BEGIN

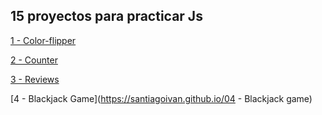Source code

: ## 15 proyectos para practicar Js

[1 - Color-flipper](https://santiagoivan.github.io/01-color-flipper)

[2 - Counter](https://santiagoivan.github.io/02-counter)

[3 - Reviews](https://santiagoivan.github.io/03-reviews)

[4 - Blackjack Game](https://santiagoivan.github.io/04 - Blackjack game)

END

### Task requirements:
Restate the records in full and word for word, but keep the pictures out.

### Solved exercise:
Source code

: ## 15 proyectos para practicar Js

[1 - Color-flipper](https://santiagoivan.github.io/01-color-flipper)

[2 - Counter](https://santiagoivan.github.io/02-counter)

[3 - Reviews](https://santiagoivan.github.io/03-reviews)

[4 - Blackjack Game](https://santiagoivan.github.io/04 - Blackjack game)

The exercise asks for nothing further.